Awaria stron Kremla, rosyjskiego rządu i Dumy Państwowej nastąpiła w ubiegłym tygodniu. O problemach raportował Rostelecom, jeden z największych dostawców internetu w Rosji.
Wcześniej władze w Moskwie zdecydowały się na wprowadzenie ograniczenia Twittera, gdyż serwis odmawiał usuwania wskazanych treści. Chodzi o ponad 3168 materiałów zawierających zdaniem rosyjskich urzędników zakazane treści.

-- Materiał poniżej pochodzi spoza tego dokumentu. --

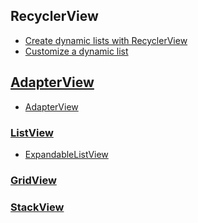 ## RecyclerView

- [Create dynamic lists with RecyclerView](https://developer.android.com/develop/ui/views/layout/recyclerview)
- [Customize a dynamic list ](https://developer.android.com/develop/ui/views/layout/recyclerview-custom)

## [AdapterView](https://developer.android.com/reference/android/widget/AdapterView)

- [AdapterView](https://developer.android.com/develop/ui/views/layout/binding)

### [ListView](https://developer.android.com/reference/android/widget/ListView)

- [ExpandableListView](https://developer.android.com/reference/android/widget/ExpandableListView)

### [GridView](https://developer.android.com/reference/android/widget/GridView)

### [StackView](https://developer.android.com/reference/android/widget/StackView)
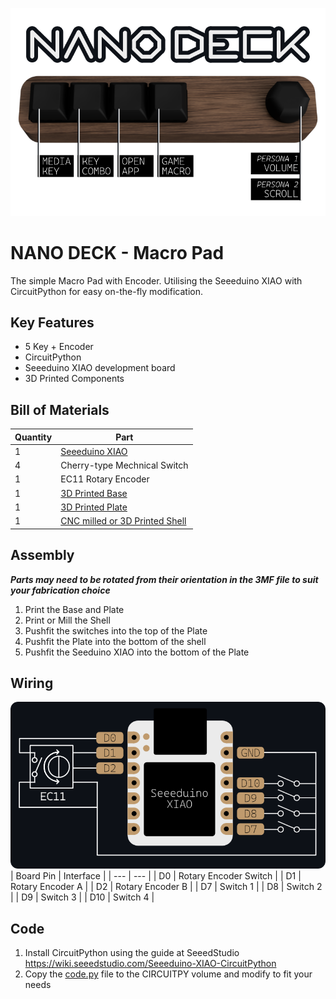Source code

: ![Product Render](images/hero.png)

# NANO DECK - Macro Pad

The simple Macro Pad with Encoder. Utilising the Seeeduino XIAO with CircuitPython for easy on-the-fly modification.

## Key Features
* 5 Key + Encoder
* CircuitPython
* Seeeduino XIAO development board
* 3D Printed Components

## Bill of Materials
| Quantity | Part |
| --- | --- |
| 1 | [Seeeduino XIAO](https://wiki.seeedstudio.com/Seeeduino-XIAO/) |
| 4 | Cherry-type Mechnical Switch |
| 1 | EC11 Rotary Encoder |
| 1 | [3D Printed Base](parts/Base.3mf) |
| 1 | [3D Printed Plate](parts/Plate.3mf) |
| 1 | [CNC milled or 3D Printed Shell](parts/Shell.3mf) |

## Assembly
***Parts may need to be rotated from their orientation in the 3MF file to suit your fabrication choice***
1. Print the Base and Plate
2. Print or Mill the Shell
3. Pushfit the switches into the top of the Plate
4. Pushfit the Plate into the bottom of the shell
5. Pushfit the Seeduino XIAO into the bottom of the Plate

## Wiring
![Wiring illustration](images/diagram.png)
| Board Pin | Interface |
| --- | --- |
| D0 | Rotary Encoder Switch |
| D1 | Rotary Encoder A |
| D2 | Rotary Encoder B |
| D7 | Switch 1 |
| D8 | Switch 2 |
| D9 | Switch 3 |
| D10 | Switch 4 |

## Code
1. Install CircuitPython using the guide at SeeedStudio https://wiki.seeedstudio.com/Seeeduino-XIAO-CircuitPython
2. Copy the [code.py](code.py) file to the CIRCUITPY volume and modify to fit your needs
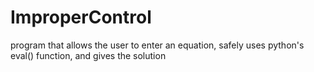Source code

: # ImproperControl
program that allows the user to enter an equation, safely uses python's eval() function, and gives the solution
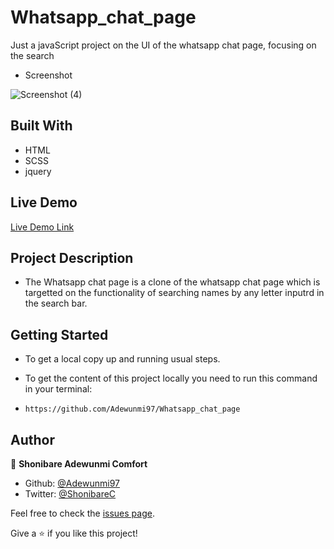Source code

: # Whatsapp_chat_page
Just a javaScript project on the UI of the whatsapp chat page, focusing on the search 

* Screenshot

![Screenshot (4)](https://user-images.githubusercontent.com/60876346/236550468-b2261964-36ee-4b98-a4b9-a28627df1608.png)

## Built With

* HTML
* SCSS
* jquery


## Live Demo

[Live Demo Link](https://raw.githack.com/Adewunmi97/Whatsapp_chat_page/feature/index.html)


## Project Description

* The Whatsapp chat page is a clone of the whatsapp chat page which is targetted on the functionality of searching names by any letter inputrd in the search bar.

## Getting Started

* To get a local copy up and running usual steps.

* To get the content of this project locally you need to run this command in your terminal:

- `https://github.com/Adewunmi97/Whatsapp_chat_page`


## Author
👤 **Shonibare Adewunmi Comfort**

- Github: [@Adewunmi97](https://github.com/Adewunmi97)
- Twitter: [@ShonibareC](https://twitter.com/ShonibareC)

Feel free to check the [issues page](../../issues/).

Give a ⭐️ if you like this project!

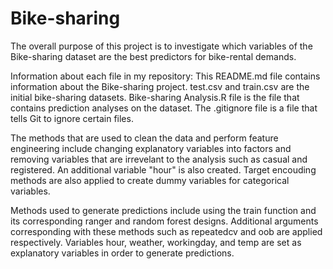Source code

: # Bike-sharing

The overall purpose of this project is to investigate which variables of the Bike-sharing dataset are the best predictors for bike-rental demands.

Information about each file in my repository:
This README.md file contains information about the Bike-sharing project.
test.csv and train.csv are the initial bike-sharing datasets.
Bike-sharing Analysis.R file is the file that contains prediction analyses on the dataset.
The .gitignore file is a file that tells Git to ignore certain files.

The methods that are used to clean the data and perform feature engineering include changing explanatory variables into factors and removing variables that are irrevelant to the analysis such as casual and registered. An additional variable "hour" is also created. Target encouding methods are also applied to create dummy variables for categorical variables.

Methods used to generate predictions include using the train function and its corresponding ranger and random forest designs. Additional arguments corresponding with these methods such as repeatedcv and oob are applied respectively. Variables hour, weather, workingday, and temp are set as explanatory variables in order to generate predictions.
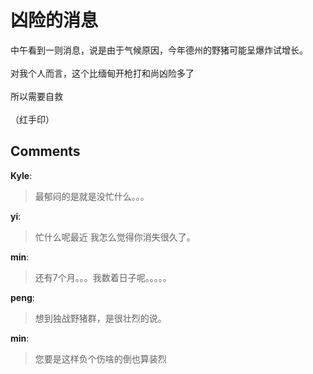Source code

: # 凶险的消息

<div id="msgcns!9884D0A402622CB2!3956" class="bvMsg">中午看到一则消息，说是由于气候原因，今年德州的野猪可能呈爆炸试增长。<br /><br />对我个人而言，这个比缅甸开枪打和尚凶险多了<br /><br />所以需要自救<br /><br />（红手印）<br /></div>

## Comments

**Kyle**:
> 最郁闷的是就是没忙什么。。。

**yi**:
> 忙什么呢最近
我怎么觉得你消失很久了。

**min**:
> 还有7个月。。。我数着日子呢。。。。。

**peng**:
> 想到独战野猪群，是很壮烈的说。

**min**:
> 您要是这样负个伤啥的倒也算装烈

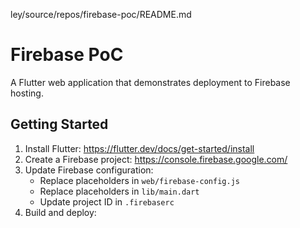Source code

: ley/source/repos/firebase-poc/README.md
# Firebase PoC

A Flutter web application that demonstrates deployment to Firebase hosting.

## Getting Started

1. Install Flutter: https://flutter.dev/docs/get-started/install
2. Create a Firebase project: https://console.firebase.google.com/
3. Update Firebase configuration:
   - Replace placeholders in `web/firebase-config.js`
   - Replace placeholders in `lib/main.dart`
   - Update project ID in `.firebaserc`
4. Build and deploy: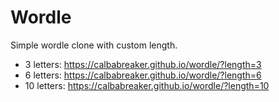 #  Wordle

Simple wordle clone with custom length.

- 3 letters: https://calbabreaker.github.io/wordle/?length=3
- 6 letters: https://calbabreaker.github.io/wordle/?length=6
- 10 letters: https://calbabreaker.github.io/wordle/?length=10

Rosjanie zaprzeczają, aby awaria była związana z powyższym, ale do sprawy odniósł się Andriej Polakow, rzecznik Roskomnadzora (Federalnej Służby ds. nadzoru w sferze łączności, technologii informatycznych i środków masowego przekazu). Polakow przekazał, że problemy ze stronami rządowymi zaczęły się dokładnie w momencie, gdy Roskomnadzor ogłosił zamiar spowolnienia Twittera.
Roskomnadzor w 2019 roku przejął część kompetencji, które były do tej pory przeznaczone dla operatorów telekomunikacyjnych w Rosji. Wicepremier Rosji Maksim Akimow zaprzeczał wtedy, że kraj zmierza do stworzenia suwerennego internetu.